After reading each line of the entries, give the number of lines that contain "SQLには" and nothing else.

*** Begin section ***

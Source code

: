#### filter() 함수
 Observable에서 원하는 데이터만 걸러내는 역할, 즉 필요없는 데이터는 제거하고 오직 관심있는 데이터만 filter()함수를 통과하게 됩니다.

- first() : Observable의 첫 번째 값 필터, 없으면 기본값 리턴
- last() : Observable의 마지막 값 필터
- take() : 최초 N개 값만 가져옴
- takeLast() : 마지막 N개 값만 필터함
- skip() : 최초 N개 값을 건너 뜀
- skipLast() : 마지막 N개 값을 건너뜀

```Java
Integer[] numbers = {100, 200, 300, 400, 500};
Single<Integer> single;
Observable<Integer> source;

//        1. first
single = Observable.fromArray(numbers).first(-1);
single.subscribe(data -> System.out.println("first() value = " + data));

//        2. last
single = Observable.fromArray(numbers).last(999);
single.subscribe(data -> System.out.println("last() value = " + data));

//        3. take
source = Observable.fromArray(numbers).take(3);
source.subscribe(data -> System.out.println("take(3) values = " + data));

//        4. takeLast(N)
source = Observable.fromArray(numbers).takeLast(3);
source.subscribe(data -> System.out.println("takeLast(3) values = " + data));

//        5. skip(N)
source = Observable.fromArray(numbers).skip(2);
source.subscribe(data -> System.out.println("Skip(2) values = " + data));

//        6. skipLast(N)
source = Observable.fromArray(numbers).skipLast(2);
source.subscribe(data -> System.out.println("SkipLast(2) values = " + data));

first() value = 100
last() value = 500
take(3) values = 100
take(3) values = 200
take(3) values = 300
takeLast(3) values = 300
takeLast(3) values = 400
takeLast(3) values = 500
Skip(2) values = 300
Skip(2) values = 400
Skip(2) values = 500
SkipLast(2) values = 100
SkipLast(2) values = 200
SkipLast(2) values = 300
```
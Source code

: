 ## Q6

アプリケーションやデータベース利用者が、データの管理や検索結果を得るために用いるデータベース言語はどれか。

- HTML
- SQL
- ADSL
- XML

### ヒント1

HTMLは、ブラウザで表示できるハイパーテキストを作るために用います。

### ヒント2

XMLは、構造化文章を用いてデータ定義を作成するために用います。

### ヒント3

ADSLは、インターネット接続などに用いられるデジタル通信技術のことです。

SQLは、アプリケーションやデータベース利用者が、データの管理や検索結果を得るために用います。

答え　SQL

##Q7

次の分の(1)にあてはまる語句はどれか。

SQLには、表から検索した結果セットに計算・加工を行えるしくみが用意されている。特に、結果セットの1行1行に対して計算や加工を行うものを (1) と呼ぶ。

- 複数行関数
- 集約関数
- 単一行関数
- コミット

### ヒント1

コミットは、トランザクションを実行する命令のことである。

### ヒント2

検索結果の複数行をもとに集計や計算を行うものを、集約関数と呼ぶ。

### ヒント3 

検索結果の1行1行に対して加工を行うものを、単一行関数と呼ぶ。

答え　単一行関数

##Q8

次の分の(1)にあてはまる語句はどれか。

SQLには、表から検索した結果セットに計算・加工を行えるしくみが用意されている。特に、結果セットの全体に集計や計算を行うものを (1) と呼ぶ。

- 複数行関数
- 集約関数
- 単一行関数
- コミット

*** End section ***

Completed exercise: 2